第161話 食堂 その③

「いやー。これはどうも、お二人さん。先ほどはとんだ醜態晒してしまって。お兄さん、お強いですねぇ。効きましたよ、そのパンチ。まさに一撃必殺! 痺れますよね」


 ……。


「……ん?」

「恨んでいるかって? そんなわけないじゃないですか! 命の恩人? 一宿一飯の恩? 感じますって、あなたへの恩を! むしろあなたが僕のメシアです」


 ヴェルトに見つめられ、私は大きくかぶりを振った。

 明らかにさっきと違う態度。別人と言ってもいいほどの変わり様。

 一人称も、声のトーンも、話すスピードも全く異なっていた。こんなのはもう、ルルベの真似ですらない。


「あれー? 黙っちゃいました? 静かですねぇ。僕、静かなの苦手なんですよね。ついつい口が勝手に回っちゃうって言いますか。よく言われたもんですよ、お前は口から生まれて来たんだって! そしたら決まって言い返すんです。僕は大道芸人の子供だったのか! って!」

「……」「……」


 さっきとは別の意味で茫然としてしまった。口を挟む余地が見つからない。

 一体どういうことなの……?


「あぁ、なるほど。君たちはお腹が空いていたんですね。いやー、早く言ってくださいよ。僕がイジワルしているみたいに見えるじゃないですか。もちろん食べてください。たーんと食べてください! 人間ご飯を食べている時が一番幸せだって言いますしね! はふはふ。うまっ」

「……少なくとも、毒は入っていないようだな」

「突っ込むところはそこじゃないでしょ、ヴェルト!」


 偽ルルベは捲し立てるようにしゃべりながら、器用にカレーを食べ続ける。食べ終わったら次の皿へ、そして次の皿へ。さも当たり前のようにスプーンを動かし、皿が山のように積み上がっていく。六皿目がつみあがったところで、コップに入っていた水を喉の奥まで一気に流し込む。そう言えば『幽霊食堂』の絶品カレーは激辛なのだった。


「話が見えんな。お前はルルベじゃないのか?」

「なーに言ってるんですか! 強いお兄さん。いやまぁ確かに、憧れがあったのは認めますよ。ルルベはクールで格好いいですからね。でも! ルルベは童話の中の人物ですよ? 僕がルルベな訳ないじゃないですか! あの夢のような世界から引っ張り出してくれた、お兄さんがそれを聞くんですか?」


 心底おかしそうに、偽ルルベの声は上擦っていた。

 それじゃまるでこの人フェアリージャンキーが……。


「……! ヴェルト!」

「あぁ」


 ヴェルトが頷いたことで確信する。

 この人、フェアリージャンキーが治っている! カラテアの魔法が解けている!

 希望の光が、心の奥底にあった不安を、じわりじわりと溶かしていった。


「ちょ、ちょ、ちょっと待って! どうやって? 何をしたら抜け出せたの!? フェアリージャンキーだよ!? カラテアの魔法だよ!?」

「リリィ。

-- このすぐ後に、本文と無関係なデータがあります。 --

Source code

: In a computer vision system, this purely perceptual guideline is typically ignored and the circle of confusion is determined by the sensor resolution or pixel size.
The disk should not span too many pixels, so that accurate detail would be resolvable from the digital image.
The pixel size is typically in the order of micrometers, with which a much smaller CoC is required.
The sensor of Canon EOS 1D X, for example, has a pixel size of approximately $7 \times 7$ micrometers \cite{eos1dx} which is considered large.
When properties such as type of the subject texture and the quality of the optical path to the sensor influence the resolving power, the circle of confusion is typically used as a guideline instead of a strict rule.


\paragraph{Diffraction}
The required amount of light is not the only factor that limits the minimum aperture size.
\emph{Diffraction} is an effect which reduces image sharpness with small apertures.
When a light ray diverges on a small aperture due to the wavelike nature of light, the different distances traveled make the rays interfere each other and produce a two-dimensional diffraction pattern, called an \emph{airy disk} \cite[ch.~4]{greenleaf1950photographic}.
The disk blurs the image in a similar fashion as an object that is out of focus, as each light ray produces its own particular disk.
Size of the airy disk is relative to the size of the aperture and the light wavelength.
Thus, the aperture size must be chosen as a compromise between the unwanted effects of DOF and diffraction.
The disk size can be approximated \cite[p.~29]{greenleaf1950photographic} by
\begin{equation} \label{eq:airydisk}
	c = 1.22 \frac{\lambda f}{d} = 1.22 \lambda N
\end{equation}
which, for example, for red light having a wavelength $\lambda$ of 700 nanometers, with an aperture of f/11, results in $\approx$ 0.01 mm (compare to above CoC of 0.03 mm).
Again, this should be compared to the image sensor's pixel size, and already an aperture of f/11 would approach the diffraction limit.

興奮しすぎだ。ちょっと落ち着け」

「でもっ。レモアとレベッカを助ける手掛かりが、そこに!」


 手を伸ばせば届く距離。全く太刀打ちできなかった私たちが、反撃に出れるカギが、すぐそこにある。これを興奮するなとは、土台無理な話だ。

 ヴェルトに頬をつねられてひとまず落ち着いた私は、元偽ルルベさんに私たちがここに来た理由を説明した。

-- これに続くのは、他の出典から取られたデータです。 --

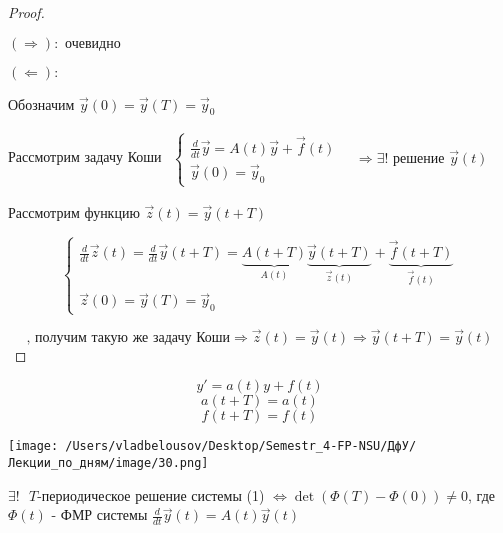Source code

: \documentclass[12pt, a4paper]{report}
\begin{document}
\begin{proof} \(  \) 
    \begin{flushleft}
         \((\Rightarrow ): \text{ очевидно }  \)
    \end{flushleft}  

    \begin{flushleft}
        \( (\Leftarrow):  \) 
    \end{flushleft}

    Обозначим \( \vec{y } (0 )= \vec{y } (T )= \vec{y}  _0  \) 

    Рассмотрим задачу Коши \( \begin{aligned}
        \displaystyle \begin{cases}
            \displaystyle  \frac{d}{dt }  \vec{y }  = A(t ) \vec{y } + \vec{f }  (t)\\
            \vec{y } (0) = \vec{y } _0
            \end{cases}
            \quad \Rightarrow \exists  ! \text{ решение } \vec{y} (t ) 
    \end{aligned} \) 

    Рассмотрим функцию \( \vec{z } (t    ) = \vec{y } (t+T ) \) 

    \[ \begin{cases}
        \frac{d}{dt } \vec{z }  (t ) = \frac{d}{dt }  \vec{y }  (t +T) = \underbrace{A (t + T )}_{A(t )} \underbrace{\vec{y } (t+T )}_{\vec{z } (t )} +\underbrace{\vec{f }  (t + T )}_{\vec{f } (t )} \\
        \vec{z } (0) = \vec{y } (T ) = \vec{y } _0 
    \end{cases}\]  

\[  \text{, получим такую же задачу Коши}    \Rightarrow \vec{z } (t ) = \vec{y } (t ) \Rightarrow \vec{y } (t+T ) = \vec{y } (t)\] 
\end{proof}

\[ y ' = a(t ) y + f(t )\] 
\[ a(t +T ) = a(t ) \]  
\[ f(t+T ) = f(t )\]  

\begin{center}
    \texttt{[image: /Users/vladbelousov/Desktop/Semestr\_4-FP-NSU/ДфУ/Лекции\_по\_дням/image/30.png]}
\end{center}

\begin{theorem}
    \( \exists !    \text{ }  T\)-периодическое решение системы (1) \( \Leftrightarrow  \det (\Phi (T ) - \Phi (0)) \neq 0  \), где \( \Phi(t) \) - ФМР системы \( \displaystyle  \frac{d}{dt } \vec{y } (t )= A(t )\vec{y} (t) \) 
\end{theorem}
\end{document}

「フェアリージャンキー……。なるほど理解しました……。一種の呪い、みたいなものですか」


 元偽ルルベさんは膨らんだお腹を擦りながら、優雅な仕草で口元を拭う。

 呪いとは違うような気がするけれど。魔法も呪いも得体が知れない超常現象であることに変わりはない。


「ええ、ええ。薄っすらと覚えていますよ。僕はここ最近ずっと、自分のことを『復讐のルルベ』のルルベだと思い込んでいたんです。あぁ、幸福な時間でした。自分には使命があり、それを成しえるための能力がある。周りの人間とは違うという優越感が、僕の心を満たしていたんです。それはもう、母親の胎盤にいるような居心地で……」

「覚えているんだ。フェアリージャンキーだった間のこと」

「夢を見ていた、そんな感覚に近いですかね。『先生』と名乗る魔法使いに僕の秘めたる欲望を言い当てられ、動揺したところに心地よい幻想が舞い降りたんですよ。そしたらほら、御覧の通り――でも、ここだけの話、僕のルルベ、結構イケていたでしょう?」

「え? ……うーん。そこはかとなく? 完成度が高いとは言えない……的な?」


 そんなことを聞かれたら、あいまいな笑みを浮かべるしかない。


「ははー。自分で聞いておいてなんですけど……、遠回しに気を使われると結構へこみますね、これ……」


 あー、この人意外と打たれ弱いのかも……。だらりと垂れ下がった両肩が切ない。

 私はヴェルトの方を振り向いた。

 大収穫だ。カラテアの魔法からは抜け出す方法がある。今の私たちにとって、これほど嬉しいニュースもない。キャメロンによる記憶強奪で効果がない今、『完全無敗』を冠するレベッカを相手にするには、実力差をひっくり返す秘策を手に入れなければならない。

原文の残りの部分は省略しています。